Day 01 Devotional & Discussion – February 18, 2015

Isaiah 58:1-5

In Isaiah’s day, there was outward evidence of spiritual desire, yet the people’s religious activity was not matched with just social structures—specifically, the way workers were treated. Do you see a similar disconnect today? Think of an example. The Hebrew word translated “exploit” in verse 3 (NIV) can also mean “exert pressure upon”, “drive”, and “oppress.” Have you ever felt exploited? When? Think of an example of how workers today are being exploited.

8 comments

  1. I’m reminded of how during that staple of worship services, coffee time, we can be guilty of the sins mentioned in Isaiah 58. We worship God in song, or in prayer, or in his word, while serving coffee that exploited workers. But it was cheap! We were just being good stewards, right? I’m very thankful for a Fellowship Team that has a heart for worshipping God through the coffee we serve, even if it costs more. We started using Equal Exchange for sourcing our coffee. It’s delicious too! Where I’m expecting this compact to challenge me is in the local arena. For some reason it seems much easier to see and address international worker injustice. I feel very conflicted about local wage debates.

    1. I really appreciate that you use certified fair trade coffee in your coffee hour. We used Pura Vida coffee for a long time, but for some reason stopped. Thanks to your post, we’ll make sure we serve fair trade coffee starting Sunday!

  2. I have definitely been in these types of work situations. When downsizing occurs in the workplace and the current, yet employed workers are given more work because no replacement is to be hired (to save money.) Problem with this is that eventually, a worker will have too much on their plate and it renders even an effective worker less effective, less competent, and just plain frustrated. Then there’s the time I was asked to take numerous furlough days AND have unpaid holidays for 18 months. It was demoralizing. Yet, somehow certain people make a lot of money or get bonuses. Recently the Illinois State Board of Education paid 3 higher-up administrators bonuses for picking up the slack of a job that someone had vacated last November. The bonuses came to over $40,000. Seriously? With the state of our budget in Illinois and education funding? Don’t even get me started!!

  3. The verse in the Scripture that jumped out at me was, “they seem eager to know my ways, as if they were a nation that does what is right…” The US is frequently referred to as a Christian nation. Our politicians almost always end their speeches with “God bless the United States of America.” Though church attendance is declining, still, more people in the US show up for Sunday worship than in any other nation. We “seem eager”, but there is little evidence of our interest in doing what is right. We are guilty of rejecting God’s commands. We are a nation built upon slavery. We are a nation that justifies poverty. We are a nation that idolizes wealth. Our nation needs to repent. God forgive us.

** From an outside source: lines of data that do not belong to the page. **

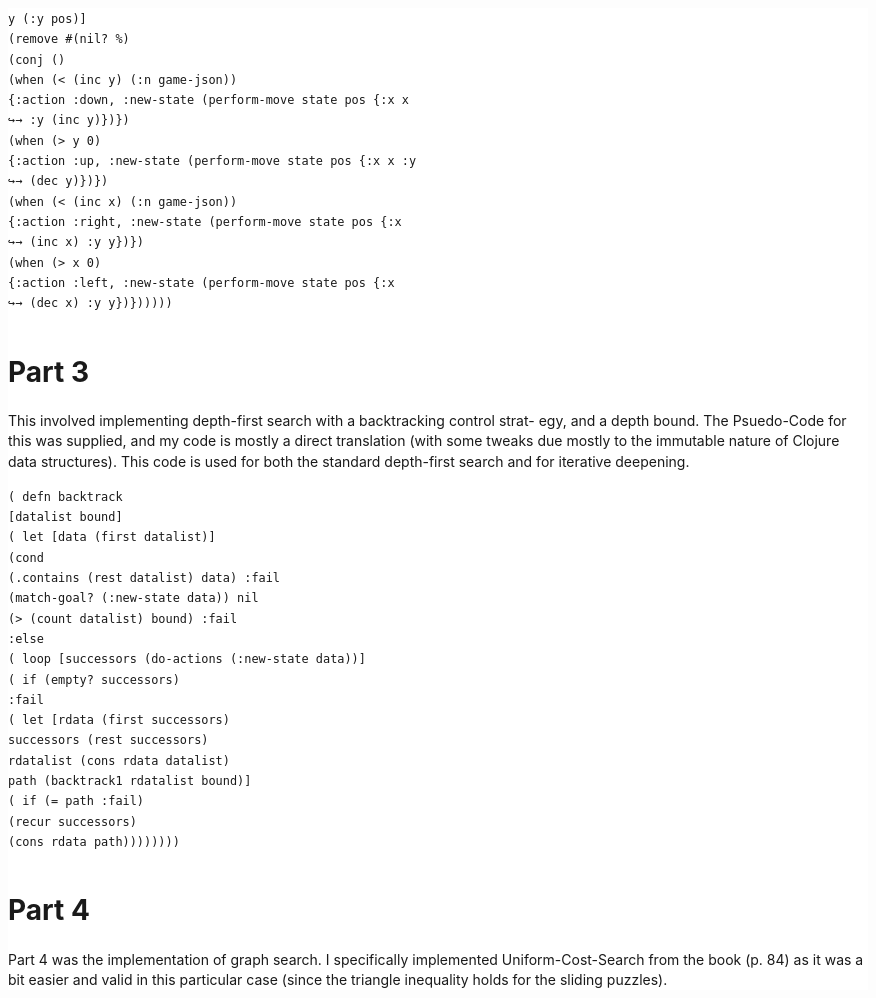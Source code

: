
 ```
y (:y pos)]
(remove #(nil? %)
(conj ()
(when (< (inc y) (:n game-json))
{:action :down, :new-state (perform-move state pos {:x x
↪→ :y (inc y)})})
(when (> y 0)
{:action :up, :new-state (perform-move state pos {:x x :y
↪→ (dec y)})})
(when (< (inc x) (:n game-json))
{:action :right, :new-state (perform-move state pos {:x
↪→ (inc x) :y y})})
(when (> x 0)
{:action :left, :new-state (perform-move state pos {:x
↪→ (dec x) :y y})})))))
```
# Part 3

This involved implementing depth-first search with a backtracking control strat-
egy, and a depth bound. The Psuedo-Code for this was supplied, and my code
is mostly a direct translation (with some tweaks due mostly to the immutable
nature of Clojure data structures). This code is used for both the standard
depth-first search and for iterative deepening.


```
( defn backtrack
[datalist bound]
( let [data (first datalist)]
(cond
(.contains (rest datalist) data) :fail
(match-goal? (:new-state data)) nil
(> (count datalist) bound) :fail
:else
( loop [successors (do-actions (:new-state data))]
( if (empty? successors)
:fail
( let [rdata (first successors)
successors (rest successors)
rdatalist (cons rdata datalist)
path (backtrack1 rdatalist bound)]
( if (= path :fail)
(recur successors)
(cons rdata path))))))))
```
# Part 4

Part 4 was the implementation of graph search. I specifically implemented
Uniform-Cost-Search from the book (p. 84) as it was a bit easier and valid in this
particular case (since the triangle inequality holds for the sliding puzzles).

  4. Here in Jeffco CO teacher contract negotiations are about to begin. Across the country teachers are being blamed, shamed, and punished. They are expected to be superhuman (sometimes even by me), but their wellbeing, livelihood, and professional working conditions are being made a political battlefield. I’m a parent. I want my kids to learn to learn and love to learn, and I need teachers to do so. But this isn’t the way. I want to be a voice for Shalom (flourishing) for teachers because I believe it will lead to Shalom for my kids.

    1. Amen! We have bought into the belief that pushing people to work harder with fewer resources under constant threat of performance evaluation is the equivalent of “holding them accountable.” (That sounds a lot like Pharaoh to me.) The call for accountability is just an excuse to say to workers, “We think you’re lazy and we know you’re not doing your job” while at the same time undercutting their ability to do it. We have a friend who teaches kindergarten in a Chicago Public School (and often stays at work until 6:30 – 7:00 pm). She spends most of her class time doing individual assessments to create data that is to provide “evidence” of how well she is doing her job. As a result, she never has time to teach so her children don’t assess well. Another high school teacher friend was told that he would receive an unsatisfactory evaluation unless 95% of his students met or exceeded state standards! Of course, he cannot control any of factors that contributed to the student’s previous school success or failure. Between an unfunded and ineffective No Child Left Behind Act and the new Race to the Top, we are on a course to slide to the bottom. Contract negotiations are about to begin here too. It’s not going to be pretty. Keep preaching Shalom for teachers!

  5. I’m late to the party here, catching up on these devotionals and discussions. My husband works fast food at a company that pays him well enough, but we don’t have insurance benefits or vacation or sick time. So, one missed day of work means that we struggle to pay our bills on time. People often say to me, “Doesn’t he have benefits?” They think that because he works full time, he must have benefits. I wouldn’t say that his job is necessarily exploiting him, but it has opened my eyes to how privileged I am and have been and how hard it is to help people understand that a full-time job does not mean financial stability.